> _Your assignment_
In the records below, some lines contain the word "中创建一个新项目". Copy each of them.
═══ Source material ═══
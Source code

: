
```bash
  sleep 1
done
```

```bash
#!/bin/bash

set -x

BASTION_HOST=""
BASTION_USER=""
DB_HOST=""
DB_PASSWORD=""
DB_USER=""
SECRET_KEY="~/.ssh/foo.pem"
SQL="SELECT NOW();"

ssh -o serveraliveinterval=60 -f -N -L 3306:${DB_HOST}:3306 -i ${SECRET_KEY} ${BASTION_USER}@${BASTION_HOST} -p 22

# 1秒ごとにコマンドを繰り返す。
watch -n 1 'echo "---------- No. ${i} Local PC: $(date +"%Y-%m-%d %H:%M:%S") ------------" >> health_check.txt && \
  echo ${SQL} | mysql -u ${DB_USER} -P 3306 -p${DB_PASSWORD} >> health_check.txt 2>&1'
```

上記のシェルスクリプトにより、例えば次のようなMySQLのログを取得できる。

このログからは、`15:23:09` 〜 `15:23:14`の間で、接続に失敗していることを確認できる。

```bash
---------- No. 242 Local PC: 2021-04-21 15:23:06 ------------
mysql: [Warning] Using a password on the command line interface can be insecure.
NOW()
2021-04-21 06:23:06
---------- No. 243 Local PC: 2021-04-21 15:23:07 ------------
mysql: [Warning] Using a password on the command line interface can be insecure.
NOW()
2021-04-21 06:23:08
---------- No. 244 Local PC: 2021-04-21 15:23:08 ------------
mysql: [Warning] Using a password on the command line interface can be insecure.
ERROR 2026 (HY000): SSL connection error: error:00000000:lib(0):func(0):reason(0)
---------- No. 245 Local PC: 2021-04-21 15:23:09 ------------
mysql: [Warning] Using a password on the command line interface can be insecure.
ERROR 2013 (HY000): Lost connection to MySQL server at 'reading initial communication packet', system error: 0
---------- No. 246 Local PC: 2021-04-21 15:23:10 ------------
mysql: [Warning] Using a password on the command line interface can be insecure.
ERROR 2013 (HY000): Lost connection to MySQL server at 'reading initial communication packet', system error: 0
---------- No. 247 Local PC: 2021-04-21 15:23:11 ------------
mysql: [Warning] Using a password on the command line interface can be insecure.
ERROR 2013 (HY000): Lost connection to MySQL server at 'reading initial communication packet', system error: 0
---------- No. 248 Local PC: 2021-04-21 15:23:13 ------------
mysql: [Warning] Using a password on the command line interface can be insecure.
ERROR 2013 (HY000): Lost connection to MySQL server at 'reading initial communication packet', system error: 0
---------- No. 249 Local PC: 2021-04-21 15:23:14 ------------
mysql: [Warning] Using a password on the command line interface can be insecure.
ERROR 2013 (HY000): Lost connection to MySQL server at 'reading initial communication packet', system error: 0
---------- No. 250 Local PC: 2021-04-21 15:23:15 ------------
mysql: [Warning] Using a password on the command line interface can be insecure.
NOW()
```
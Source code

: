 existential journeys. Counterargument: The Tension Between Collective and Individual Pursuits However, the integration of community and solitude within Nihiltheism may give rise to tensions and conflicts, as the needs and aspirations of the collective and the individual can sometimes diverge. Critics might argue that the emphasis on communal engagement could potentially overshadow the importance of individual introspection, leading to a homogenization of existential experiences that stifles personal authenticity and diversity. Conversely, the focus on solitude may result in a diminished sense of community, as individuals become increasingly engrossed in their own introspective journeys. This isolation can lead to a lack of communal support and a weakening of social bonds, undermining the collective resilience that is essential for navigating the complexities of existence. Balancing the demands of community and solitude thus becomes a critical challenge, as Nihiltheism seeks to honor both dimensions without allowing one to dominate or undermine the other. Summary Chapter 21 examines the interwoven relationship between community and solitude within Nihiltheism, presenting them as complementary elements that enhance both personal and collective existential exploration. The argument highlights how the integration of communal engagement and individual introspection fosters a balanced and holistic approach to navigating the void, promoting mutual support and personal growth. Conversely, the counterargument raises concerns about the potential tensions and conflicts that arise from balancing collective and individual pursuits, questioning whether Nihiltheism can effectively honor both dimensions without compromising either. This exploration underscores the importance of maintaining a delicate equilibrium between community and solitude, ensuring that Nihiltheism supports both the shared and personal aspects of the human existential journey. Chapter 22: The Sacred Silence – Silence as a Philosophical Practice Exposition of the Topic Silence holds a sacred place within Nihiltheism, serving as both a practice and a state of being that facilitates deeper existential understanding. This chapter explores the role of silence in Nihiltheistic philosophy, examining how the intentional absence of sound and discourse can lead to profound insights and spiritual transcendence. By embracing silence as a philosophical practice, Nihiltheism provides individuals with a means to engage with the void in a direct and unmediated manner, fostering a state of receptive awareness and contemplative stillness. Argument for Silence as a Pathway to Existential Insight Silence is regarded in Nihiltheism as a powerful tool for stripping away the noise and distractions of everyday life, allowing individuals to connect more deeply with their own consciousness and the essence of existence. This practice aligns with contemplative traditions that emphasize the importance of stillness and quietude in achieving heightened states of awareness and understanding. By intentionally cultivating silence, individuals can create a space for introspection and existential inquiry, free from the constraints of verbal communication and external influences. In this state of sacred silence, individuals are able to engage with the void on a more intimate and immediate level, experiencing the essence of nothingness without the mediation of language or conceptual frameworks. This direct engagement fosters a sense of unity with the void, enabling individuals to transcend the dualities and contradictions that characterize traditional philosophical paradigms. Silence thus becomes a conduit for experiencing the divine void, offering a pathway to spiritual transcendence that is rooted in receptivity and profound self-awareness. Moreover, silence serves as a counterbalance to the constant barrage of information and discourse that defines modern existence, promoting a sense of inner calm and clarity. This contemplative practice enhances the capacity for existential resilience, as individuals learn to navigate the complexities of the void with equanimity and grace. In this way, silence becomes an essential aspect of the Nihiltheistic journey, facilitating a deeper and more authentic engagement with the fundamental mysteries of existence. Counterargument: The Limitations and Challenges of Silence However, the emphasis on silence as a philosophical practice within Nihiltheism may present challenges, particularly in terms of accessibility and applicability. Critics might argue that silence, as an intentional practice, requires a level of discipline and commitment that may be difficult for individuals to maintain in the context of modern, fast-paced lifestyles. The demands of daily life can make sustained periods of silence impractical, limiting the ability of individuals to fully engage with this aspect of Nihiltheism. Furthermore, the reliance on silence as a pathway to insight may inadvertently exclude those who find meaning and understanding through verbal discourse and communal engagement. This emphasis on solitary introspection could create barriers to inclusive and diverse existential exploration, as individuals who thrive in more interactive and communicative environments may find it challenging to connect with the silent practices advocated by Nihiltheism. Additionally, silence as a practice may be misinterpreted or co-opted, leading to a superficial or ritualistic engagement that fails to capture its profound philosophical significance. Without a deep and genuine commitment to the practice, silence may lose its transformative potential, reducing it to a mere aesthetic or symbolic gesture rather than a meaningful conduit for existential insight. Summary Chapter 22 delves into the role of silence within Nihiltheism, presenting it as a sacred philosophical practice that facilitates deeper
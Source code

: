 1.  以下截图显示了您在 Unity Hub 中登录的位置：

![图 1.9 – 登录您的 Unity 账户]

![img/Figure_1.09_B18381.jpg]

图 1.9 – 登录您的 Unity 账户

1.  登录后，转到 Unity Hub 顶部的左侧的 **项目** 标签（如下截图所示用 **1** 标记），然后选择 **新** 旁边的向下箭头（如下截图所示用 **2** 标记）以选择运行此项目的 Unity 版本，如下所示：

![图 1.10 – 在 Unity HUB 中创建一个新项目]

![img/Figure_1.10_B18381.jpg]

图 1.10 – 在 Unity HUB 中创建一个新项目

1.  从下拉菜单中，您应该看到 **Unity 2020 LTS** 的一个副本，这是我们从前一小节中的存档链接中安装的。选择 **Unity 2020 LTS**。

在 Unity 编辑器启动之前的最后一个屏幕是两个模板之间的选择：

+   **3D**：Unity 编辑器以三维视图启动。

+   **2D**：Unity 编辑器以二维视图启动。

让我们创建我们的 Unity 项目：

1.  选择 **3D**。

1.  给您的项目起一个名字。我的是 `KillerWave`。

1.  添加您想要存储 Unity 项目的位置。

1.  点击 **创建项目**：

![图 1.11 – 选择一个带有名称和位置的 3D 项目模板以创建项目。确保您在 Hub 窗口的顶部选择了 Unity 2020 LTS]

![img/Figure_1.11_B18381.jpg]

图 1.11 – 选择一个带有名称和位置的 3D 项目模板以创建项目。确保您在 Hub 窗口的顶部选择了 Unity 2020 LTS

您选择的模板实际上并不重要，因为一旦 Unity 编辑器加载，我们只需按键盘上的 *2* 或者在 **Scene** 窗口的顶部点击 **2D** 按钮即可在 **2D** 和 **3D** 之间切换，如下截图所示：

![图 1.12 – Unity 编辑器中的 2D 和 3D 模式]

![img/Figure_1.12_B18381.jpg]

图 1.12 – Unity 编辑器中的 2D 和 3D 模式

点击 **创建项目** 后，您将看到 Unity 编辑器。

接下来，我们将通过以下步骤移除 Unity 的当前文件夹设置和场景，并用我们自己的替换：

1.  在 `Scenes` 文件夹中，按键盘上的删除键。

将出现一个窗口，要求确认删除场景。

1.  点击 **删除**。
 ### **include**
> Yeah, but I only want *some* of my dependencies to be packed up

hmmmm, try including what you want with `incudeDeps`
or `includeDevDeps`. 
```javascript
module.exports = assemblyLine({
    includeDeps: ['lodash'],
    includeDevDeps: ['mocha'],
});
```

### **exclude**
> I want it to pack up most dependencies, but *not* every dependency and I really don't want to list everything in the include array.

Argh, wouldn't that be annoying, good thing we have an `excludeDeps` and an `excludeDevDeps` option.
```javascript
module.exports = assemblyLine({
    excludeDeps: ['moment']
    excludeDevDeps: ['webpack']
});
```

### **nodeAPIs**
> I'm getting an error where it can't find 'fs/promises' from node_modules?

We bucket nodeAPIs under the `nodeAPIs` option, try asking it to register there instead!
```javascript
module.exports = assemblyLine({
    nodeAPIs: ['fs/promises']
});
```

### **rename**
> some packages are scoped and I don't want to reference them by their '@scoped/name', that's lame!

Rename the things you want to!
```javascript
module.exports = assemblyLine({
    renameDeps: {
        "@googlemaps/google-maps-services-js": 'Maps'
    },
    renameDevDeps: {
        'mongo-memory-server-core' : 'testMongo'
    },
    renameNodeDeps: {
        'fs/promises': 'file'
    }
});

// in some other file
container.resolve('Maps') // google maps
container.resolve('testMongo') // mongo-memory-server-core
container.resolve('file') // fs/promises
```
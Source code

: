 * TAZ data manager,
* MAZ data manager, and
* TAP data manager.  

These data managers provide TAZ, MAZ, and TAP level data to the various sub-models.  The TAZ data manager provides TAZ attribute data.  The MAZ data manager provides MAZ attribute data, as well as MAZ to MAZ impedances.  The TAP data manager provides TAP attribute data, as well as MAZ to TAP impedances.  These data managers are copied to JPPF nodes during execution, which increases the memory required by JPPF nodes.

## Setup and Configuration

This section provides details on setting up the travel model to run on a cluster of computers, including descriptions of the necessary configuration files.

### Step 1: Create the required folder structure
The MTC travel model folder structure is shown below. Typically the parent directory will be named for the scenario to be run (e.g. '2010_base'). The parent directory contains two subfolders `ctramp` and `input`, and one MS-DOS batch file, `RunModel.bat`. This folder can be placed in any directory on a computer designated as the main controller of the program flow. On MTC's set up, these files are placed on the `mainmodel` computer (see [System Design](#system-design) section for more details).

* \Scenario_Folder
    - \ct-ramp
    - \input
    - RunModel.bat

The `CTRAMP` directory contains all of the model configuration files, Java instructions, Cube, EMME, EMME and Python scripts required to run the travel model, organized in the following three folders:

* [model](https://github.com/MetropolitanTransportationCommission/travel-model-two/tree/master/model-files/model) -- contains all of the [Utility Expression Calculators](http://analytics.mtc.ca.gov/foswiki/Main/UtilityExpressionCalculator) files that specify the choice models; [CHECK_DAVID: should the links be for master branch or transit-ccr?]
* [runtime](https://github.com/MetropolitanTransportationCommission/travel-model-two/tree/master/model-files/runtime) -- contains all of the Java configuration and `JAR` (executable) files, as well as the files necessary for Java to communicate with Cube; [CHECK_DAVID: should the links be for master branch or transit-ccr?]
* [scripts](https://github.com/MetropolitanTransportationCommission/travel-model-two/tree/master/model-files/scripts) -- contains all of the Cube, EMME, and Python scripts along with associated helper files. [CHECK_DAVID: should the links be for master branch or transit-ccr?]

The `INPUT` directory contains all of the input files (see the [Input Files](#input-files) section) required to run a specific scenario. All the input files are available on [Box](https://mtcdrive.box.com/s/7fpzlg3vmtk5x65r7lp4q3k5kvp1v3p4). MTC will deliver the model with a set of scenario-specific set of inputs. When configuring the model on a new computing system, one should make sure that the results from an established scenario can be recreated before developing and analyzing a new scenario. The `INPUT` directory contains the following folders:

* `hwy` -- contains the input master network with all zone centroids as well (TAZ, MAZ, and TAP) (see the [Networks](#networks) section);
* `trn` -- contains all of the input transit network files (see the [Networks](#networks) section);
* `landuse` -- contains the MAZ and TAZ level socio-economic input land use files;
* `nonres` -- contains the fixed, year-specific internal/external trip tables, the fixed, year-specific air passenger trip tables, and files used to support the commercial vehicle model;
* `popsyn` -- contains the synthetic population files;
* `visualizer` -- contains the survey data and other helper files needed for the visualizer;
═══
> _Solved problem_
![图 1.10 – 在 Unity HUB 中创建一个新项目]
图 1.10 – 在 Unity HUB 中创建一个新项目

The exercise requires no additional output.